During the year 1812, many councils were held at Piqua by representatives of the Government with Indian chiefs for the purpose of securing friendly relations with them. While one of these was in progress, Gov. Meigs, Jeremiah Morrow and Thomas Worthington being, the United States Commissioners, a rumor was spread throughout the southern part of Warren County that the Indians had proved treacherous, had massacred the representatives of the Government, and were marching southward. Men left their plows in the furrow, seized their rifles and rushed to the defense of their homes.

Although their situation was such as to give rise to feelings of uneasiness as to the safety of their own homes, the great majority of the people of Warren County were in favor of the war with England. On the reception of the news of the formal declaration of war, the people held meetings, passed resolutions of approval, and took steps to respond to the call for troops.

Lebanon was the rendezvous of the troops raised in 1812 from the counties of Hamilton, Butler, Warren and Clermont; In August, 1812, four companies of riflemen, commanded respectively by Capt. Joel Collins, Capt. Means, Capt. Leonard and Capt. Hinkle; a company of artillery commanded by Capt. Joseph Jenkinson; and a company of light infantry commanded by Capt. Matthias Corwin, assembled in Lebanon, where the commissioned officers met and elected Joseph Jenkinson, Major. They took up their line of march for Urbana by way of Dayton, making, according to James McBride, quite a formidable appearance. Before reaching Dayton, they received the news that Gen. Hull and his army were prisoners of the enemy, and that the British and their Indian allies were marching to meet them. At Urbana, they were united with a battalion under the command of Maj. Galloway, of Xenia. The commissioned officers of the two battalions met and elected Capt. David Sutton, of Deerfield, Warren County, Colonel of the regiment. "Col. Sutton," says McBride, in his biography of Joel Collins, "had raised a company and gone out with the first army as a Captain. He had been sent into the interior, by the order of Gen. Hull, for the purpose of transacting some business connected with the army, and consequently was not present at the time of their capitulation. He was with Jenkinson's battalion, on his return, when they received intelligence of Hull's surrender.

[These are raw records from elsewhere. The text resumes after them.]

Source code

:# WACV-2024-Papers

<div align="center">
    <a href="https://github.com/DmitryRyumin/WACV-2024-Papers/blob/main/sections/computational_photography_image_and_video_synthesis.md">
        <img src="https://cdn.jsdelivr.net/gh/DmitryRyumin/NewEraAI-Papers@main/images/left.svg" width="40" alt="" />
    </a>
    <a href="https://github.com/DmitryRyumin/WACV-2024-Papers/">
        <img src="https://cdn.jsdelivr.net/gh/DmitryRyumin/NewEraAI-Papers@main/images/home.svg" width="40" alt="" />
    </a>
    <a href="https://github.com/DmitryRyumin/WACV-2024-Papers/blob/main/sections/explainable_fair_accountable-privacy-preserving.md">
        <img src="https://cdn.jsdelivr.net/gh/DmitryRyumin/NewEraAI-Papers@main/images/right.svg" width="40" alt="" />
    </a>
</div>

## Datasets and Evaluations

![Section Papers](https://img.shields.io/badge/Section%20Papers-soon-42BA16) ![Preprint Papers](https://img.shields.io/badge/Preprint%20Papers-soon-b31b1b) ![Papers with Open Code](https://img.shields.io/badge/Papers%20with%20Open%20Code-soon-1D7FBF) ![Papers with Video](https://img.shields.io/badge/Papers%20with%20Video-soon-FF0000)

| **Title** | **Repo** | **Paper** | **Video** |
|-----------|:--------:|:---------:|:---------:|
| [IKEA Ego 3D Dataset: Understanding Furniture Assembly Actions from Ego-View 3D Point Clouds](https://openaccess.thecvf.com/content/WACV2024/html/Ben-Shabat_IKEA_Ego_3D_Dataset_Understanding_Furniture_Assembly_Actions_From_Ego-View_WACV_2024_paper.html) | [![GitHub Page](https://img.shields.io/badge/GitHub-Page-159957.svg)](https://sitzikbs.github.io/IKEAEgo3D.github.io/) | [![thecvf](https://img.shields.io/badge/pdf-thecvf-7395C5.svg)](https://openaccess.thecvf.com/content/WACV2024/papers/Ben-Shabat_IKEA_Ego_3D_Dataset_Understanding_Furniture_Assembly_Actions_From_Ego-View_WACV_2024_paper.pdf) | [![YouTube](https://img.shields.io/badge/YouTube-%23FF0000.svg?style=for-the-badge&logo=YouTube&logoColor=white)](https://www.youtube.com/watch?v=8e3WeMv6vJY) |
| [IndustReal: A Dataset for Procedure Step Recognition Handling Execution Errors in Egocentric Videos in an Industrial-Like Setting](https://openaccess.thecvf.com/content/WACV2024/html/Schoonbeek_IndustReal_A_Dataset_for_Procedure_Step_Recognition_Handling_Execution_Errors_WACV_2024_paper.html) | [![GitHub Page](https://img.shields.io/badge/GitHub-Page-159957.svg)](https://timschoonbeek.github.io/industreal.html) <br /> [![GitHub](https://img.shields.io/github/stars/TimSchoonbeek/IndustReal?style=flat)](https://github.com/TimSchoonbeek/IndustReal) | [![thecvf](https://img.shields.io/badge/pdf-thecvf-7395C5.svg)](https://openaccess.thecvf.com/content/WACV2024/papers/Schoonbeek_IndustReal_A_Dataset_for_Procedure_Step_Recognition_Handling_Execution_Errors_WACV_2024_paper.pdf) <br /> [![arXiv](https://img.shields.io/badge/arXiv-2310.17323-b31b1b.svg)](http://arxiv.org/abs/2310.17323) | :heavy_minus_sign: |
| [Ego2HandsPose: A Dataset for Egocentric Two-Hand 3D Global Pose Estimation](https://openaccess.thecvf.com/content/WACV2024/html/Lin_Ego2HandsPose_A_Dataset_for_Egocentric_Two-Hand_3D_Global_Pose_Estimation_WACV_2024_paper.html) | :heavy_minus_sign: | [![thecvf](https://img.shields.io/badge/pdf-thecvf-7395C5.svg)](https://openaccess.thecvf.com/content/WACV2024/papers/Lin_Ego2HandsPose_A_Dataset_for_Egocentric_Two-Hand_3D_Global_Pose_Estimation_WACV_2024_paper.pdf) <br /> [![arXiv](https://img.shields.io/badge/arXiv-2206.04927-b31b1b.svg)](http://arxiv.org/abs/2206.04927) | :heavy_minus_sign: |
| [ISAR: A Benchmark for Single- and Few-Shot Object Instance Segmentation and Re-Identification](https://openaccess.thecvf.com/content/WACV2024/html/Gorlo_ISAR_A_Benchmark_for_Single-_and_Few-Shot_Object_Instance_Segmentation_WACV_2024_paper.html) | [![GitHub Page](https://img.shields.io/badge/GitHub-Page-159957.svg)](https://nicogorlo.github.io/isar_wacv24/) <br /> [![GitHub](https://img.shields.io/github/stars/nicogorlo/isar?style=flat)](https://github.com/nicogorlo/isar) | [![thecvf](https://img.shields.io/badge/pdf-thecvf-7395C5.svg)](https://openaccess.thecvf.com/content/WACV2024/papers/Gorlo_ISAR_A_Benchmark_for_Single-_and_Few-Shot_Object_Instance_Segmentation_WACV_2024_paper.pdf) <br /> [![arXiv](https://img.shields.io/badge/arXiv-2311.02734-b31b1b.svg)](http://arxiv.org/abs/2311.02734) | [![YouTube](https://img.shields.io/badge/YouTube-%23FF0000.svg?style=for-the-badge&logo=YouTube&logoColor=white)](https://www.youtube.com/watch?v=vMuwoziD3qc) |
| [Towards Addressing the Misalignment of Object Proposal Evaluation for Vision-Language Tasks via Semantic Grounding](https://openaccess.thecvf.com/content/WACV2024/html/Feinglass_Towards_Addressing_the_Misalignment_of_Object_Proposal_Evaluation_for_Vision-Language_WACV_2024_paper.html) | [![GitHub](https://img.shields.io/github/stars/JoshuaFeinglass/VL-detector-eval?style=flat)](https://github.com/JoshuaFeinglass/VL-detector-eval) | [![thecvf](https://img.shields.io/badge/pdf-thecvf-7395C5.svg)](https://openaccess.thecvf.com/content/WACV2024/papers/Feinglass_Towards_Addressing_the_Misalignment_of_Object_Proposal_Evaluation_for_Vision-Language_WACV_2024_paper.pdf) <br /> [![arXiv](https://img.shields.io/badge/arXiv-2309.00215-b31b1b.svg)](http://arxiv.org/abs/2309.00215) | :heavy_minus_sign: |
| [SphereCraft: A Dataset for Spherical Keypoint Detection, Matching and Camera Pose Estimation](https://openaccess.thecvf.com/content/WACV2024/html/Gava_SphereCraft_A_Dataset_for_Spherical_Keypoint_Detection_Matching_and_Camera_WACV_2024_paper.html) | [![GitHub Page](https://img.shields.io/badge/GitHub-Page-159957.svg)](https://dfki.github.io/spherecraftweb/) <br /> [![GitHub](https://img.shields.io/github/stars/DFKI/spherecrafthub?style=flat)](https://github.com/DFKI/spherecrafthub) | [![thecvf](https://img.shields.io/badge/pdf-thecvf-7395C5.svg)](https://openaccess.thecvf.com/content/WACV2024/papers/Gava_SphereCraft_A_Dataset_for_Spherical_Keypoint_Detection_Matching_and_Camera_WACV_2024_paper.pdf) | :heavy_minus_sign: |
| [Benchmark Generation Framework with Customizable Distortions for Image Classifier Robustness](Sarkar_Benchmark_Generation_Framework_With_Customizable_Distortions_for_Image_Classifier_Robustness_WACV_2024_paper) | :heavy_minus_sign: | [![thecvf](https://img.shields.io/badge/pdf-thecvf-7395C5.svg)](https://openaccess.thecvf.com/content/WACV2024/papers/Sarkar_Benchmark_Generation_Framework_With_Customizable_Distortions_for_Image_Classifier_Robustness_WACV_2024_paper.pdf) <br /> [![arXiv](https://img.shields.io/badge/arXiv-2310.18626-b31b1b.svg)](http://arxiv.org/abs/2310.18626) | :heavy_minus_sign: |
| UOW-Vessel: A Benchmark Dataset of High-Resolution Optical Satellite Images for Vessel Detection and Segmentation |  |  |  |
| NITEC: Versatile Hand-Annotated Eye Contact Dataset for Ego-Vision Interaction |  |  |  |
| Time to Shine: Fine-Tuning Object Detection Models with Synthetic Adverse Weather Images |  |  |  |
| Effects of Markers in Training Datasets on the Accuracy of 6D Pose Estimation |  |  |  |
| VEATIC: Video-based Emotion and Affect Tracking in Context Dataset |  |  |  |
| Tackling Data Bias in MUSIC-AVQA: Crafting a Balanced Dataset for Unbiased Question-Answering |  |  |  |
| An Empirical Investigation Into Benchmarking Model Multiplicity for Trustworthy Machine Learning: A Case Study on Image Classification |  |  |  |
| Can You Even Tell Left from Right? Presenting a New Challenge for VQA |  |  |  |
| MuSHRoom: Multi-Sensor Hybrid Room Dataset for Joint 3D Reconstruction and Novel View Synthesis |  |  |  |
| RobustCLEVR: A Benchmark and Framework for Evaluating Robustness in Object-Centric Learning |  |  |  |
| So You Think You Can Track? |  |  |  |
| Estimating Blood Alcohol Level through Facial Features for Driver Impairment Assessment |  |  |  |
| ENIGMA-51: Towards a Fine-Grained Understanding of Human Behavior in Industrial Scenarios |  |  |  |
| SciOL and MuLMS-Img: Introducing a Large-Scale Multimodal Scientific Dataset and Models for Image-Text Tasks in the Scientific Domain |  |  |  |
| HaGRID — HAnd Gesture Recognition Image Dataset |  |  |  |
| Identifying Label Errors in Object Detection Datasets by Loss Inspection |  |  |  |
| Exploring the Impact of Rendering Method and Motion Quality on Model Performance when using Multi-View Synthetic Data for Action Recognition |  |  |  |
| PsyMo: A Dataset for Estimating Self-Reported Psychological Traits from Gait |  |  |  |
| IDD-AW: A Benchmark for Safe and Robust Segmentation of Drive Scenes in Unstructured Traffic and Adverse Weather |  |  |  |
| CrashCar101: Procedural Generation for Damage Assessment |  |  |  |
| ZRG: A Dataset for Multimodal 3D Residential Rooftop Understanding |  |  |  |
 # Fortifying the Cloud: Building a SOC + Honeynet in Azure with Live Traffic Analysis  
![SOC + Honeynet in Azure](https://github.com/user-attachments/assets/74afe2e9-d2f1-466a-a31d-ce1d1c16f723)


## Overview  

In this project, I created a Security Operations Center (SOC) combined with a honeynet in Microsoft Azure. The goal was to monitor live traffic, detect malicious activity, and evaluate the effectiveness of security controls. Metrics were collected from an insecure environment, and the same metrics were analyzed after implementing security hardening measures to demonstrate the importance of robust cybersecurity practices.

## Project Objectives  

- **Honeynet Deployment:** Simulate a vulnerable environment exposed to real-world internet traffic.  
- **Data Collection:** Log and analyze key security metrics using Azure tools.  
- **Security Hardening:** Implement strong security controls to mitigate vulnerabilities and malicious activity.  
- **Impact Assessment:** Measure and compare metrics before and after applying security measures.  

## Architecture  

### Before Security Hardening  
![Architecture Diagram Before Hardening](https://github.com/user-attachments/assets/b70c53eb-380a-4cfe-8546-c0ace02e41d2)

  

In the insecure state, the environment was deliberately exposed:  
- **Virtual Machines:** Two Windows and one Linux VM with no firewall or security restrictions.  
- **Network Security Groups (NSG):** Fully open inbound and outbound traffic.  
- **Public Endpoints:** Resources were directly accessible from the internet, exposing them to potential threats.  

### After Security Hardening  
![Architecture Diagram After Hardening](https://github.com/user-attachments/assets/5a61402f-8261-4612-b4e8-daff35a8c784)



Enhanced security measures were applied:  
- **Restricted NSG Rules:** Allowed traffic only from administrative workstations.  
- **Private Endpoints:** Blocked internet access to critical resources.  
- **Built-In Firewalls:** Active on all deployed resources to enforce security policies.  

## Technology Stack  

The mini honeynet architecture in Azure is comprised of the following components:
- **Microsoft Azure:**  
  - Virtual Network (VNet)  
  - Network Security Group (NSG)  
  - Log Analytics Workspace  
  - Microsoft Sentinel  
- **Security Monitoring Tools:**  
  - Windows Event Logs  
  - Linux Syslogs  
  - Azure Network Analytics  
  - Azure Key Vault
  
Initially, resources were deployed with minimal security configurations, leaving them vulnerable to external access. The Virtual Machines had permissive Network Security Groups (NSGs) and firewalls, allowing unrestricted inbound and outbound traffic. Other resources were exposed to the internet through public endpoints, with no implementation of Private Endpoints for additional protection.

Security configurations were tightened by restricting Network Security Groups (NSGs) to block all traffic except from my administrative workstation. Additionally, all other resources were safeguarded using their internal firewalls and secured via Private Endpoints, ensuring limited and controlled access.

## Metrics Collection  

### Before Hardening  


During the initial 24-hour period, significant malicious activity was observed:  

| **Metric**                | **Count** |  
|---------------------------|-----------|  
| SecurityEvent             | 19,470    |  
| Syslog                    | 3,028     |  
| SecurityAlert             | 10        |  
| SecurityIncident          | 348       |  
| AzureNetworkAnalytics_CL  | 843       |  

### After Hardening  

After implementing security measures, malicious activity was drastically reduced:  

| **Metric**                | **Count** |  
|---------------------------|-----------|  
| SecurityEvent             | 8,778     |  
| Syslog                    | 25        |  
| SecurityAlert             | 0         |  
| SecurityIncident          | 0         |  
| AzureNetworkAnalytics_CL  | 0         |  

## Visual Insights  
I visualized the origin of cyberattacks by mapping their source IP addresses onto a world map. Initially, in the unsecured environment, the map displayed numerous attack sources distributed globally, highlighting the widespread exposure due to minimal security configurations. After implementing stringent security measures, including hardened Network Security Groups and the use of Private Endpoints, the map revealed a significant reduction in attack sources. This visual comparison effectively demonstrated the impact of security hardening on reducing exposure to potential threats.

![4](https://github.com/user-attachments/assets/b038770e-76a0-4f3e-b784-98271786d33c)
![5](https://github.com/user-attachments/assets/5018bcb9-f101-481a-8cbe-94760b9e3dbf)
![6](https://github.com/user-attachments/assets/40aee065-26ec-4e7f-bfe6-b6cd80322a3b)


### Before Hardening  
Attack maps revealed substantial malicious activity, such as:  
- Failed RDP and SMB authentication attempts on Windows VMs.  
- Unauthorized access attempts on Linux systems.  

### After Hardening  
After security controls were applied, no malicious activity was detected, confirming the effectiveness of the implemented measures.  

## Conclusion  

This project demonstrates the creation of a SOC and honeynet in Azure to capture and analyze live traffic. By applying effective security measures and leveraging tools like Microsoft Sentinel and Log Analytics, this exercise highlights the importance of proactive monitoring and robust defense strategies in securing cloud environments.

Any person alive now who was living at that time must remember the consternation that this news produced throughout the whole community. So strong a feeling of patriotism pervaded the country at that time that it appeared as if every able-bodied man who could possibly raise a horse and a gun was on the move for the frontier. In a few days, a large, promiscuous multitude were assembled in and about Urbana, but they were without leaders, and knew not what to do." William Henry Harrison, however, soon took the command, and applied his energies to the proper organization of the army on the Northwestern frontier.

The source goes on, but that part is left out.